NP-hard.  Solvable in O(n k^n) time.  [Try every partition.]
k-means heuristic:  Alternate between
                      (1)  y_j's are fixed; update mu_i's
                      (2)  mu_i's are fixed; update y_j's
                    Halt when step (2) changes no assignments.
[So, we have an assignment of points to clusters.  We update the cluster means.
 Then we reconsider the assignment.  A point might change clusters if some
 other's cluster's mean is closer than its own cluster's mean.  Then repeat.]

Step (1):  One can show (calculus) the optimal mu_i is the mean of the points
           in cluster i.
           [This is really easy calculus, so I leave it as a short exercise.]
Step (2):  The optimal y assigns each point X_j to the closest center mu_i.
           [This should be even more obvious than step (1).]
           [If there's a tie, and one of the choices is for X_j to stay in the
            same cluster as the previous iteration, always take that choice.]

[Show example of 2-means (2means.png).]
[Show animation of 4-means with many points (4meansanimation.gif).]
Both steps decrease objective fn *unless* they change nothing.
[Therefore, the algorithm never returns to a previous assignment.]
Hence alg. must terminate.  [As there are only finitely many assignments.]
[This argument doesn't say anything optimistic about the running time, because
 we might see O(k^n) different assignments before we halt.  In theory, one can
 actually construct point sets in the plane that take an exponential number of
 iterations, but those never happen in practice.]
Usually very fast in practice.  Finds a local minimum, often not global.
[...which is not surprising, as this problem is NP-hard.]
[Show example where 4-means clustering fails (4meansbad.png).]

Getting started:
- Forgy method:  choose k random sample points to be initial mu_i's; go to (2).
- Random partition:  randomly assign each sample point to a cluster; go to (1).
[Forgy seems to be better, but Wikipedia mentions some variants of k-means for
 which random partition is better.]

For best results, run k-means multiple times with random starts.
[Show clusters found by running 3-means 6 times on the same sample points
 (ISL, Figure 10.7) (kmeans6times.pdf).]

[Why did we choose that particular objective function to minimize?  Partly
 because it is equivalent to minimizing the following function.]

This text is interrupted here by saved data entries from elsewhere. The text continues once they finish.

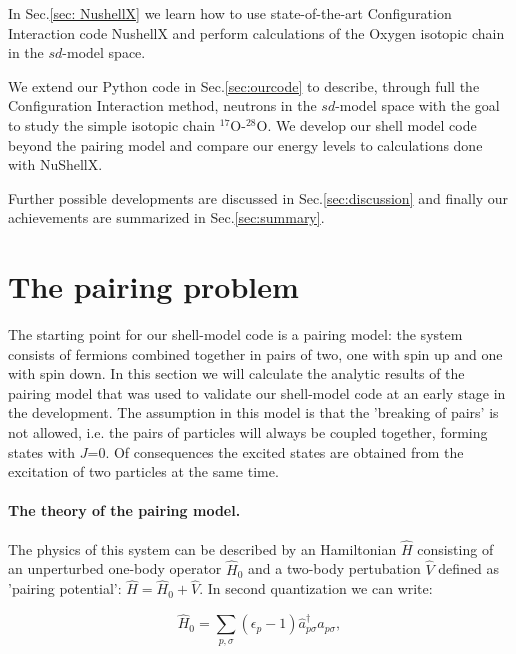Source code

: \documentclass[twoside]{article}
\begin{document}
In Sec.\ref{sec: NushellX} we learn how to use state-of-the-art Configuration Interaction code NushellX and perform calculations of the Oxygen isotopic chain in the $sd$-model space.

We extend our Python code in Sec.\ref{sec:ourcode} to describe, through full the Configuration Interaction method, neutrons in the $sd$-model space with the goal to study the simple isotopic chain $^{17}$O-$^{28}$O. We develop our shell model code beyond the pairing model and compare our energy levels to calculations done with NuShellX.

Further possible developments are discussed in Sec.\ref{sec:discussion} and finally our achievements are summarized in Sec.\ref{sec:summary}.
 


\section{The pairing problem}
\label{sec:pair} 

The starting point for our shell-model code is a pairing model: the system consists of fermions combined together in pairs of two, one with spin up and one with spin down. In this section we will calculate the analytic results of the pairing model that was used to validate our shell-model code at an early stage in the development. The assumption in this model is that the 'breaking of pairs' is not allowed, i.e. the pairs of particles will always be coupled together, forming states with $J$=0. Of consequences the excited states are obtained from the excitation of two particles at the same time. 


\paragraph{The theory of the pairing model.} The physics of this system can be described by an Hamiltonian $\hat H$ consisting of an unperturbed one-body operator $\hat H_0$ and a two-body pertubation $\hat V $ defined as 'pairing potential': $\hat H = \hat H_0 + \hat V$. In second quantization we can write:

\begin{equation}
\hat H_0 =  \sum_{p,\sigma} (\epsilon_p-1) \hat a_{p\sigma}^\dagger \hat a_{p\sigma},
\label{eq:H_0}
\end{equation}
\end{document}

Equivalent objective fn:  the _within-cluster_variation_

  -----------------------------------------------------
  |                        k  1            |       |2 |
  | Find y that minimizes sum -- sum  sum  |X  - X |  |
  |                       i=1 n  y =i y =i | j    m|  |
  |                            i  j    m              |
  -----------------------------------------------------
[This objective function is equal to twice the previous one.  It's a worthwhile
 exercise to show that.  The nice thing about this expression is that it
 doesn't include the means; it's a direct function of the input points and
 the clusters we assign them to.]

Normalize the data?  Same advice as for PCA.  Sometimes yes, sometimes no.
[If some features are much larger than others, they will tend to dominate the
 Euclidean distance.  So if you have features in different units of
 measurement, you probably should normalize them.  If you have features in the
 same unit of measurement, you probably shouldn't, but it depends on context.]

k-Medoids Clustering
--------------------
Generalizes k-means beyond Euclidean distance.
Specify a _distance_fn_ d(x, y) between points x, y, aka _dissimilarity_.
Can be arbitrary; ideally satisfies
  triangle inequality d(x, y) <= d(x, z) + d(z, y).
[Sometime people use the l_1 norm or the l_infinity norm.  Sometimes people
 specify a matrix of pairwise distances between the input points.]
[Suppose you have a database that tells you how many of each product each
 customer bought.  You'd like to cluster together customers who buy similar
 products for market analysis.  But if you cluster customers by distance,
 you'll get one big cluster of all the customers who have only ever bought one
 thing.  So distance is not a good measure of dissimilarity.  Instead, it makes
 more sense to treat each customer as a vector and measure the *angle* between
 two customers.  If there's a large angle between customers, they're
 dissimilar.]
Replace mean computation with _medoid_, the sample point that minimizes total
  distance to other points in same cluster.
[So the medoid of a cluster is always one of the input points.]

[One difficulty with k-means is that you have to choose the number k of
 clusters before you start, and there isn't any reliable way to guess how many
 clusters will best fit the data.  The next method, hierarchical clustering,
 has the advantage in that respect.  By the way, there is a whole Wikipedia
 article on "Determining the number of clusters in a data set".]

Hierarchical Clustering
-----------------------
Creates a tree; every subtree is a cluster.
[So some clusters contain smaller clusters.]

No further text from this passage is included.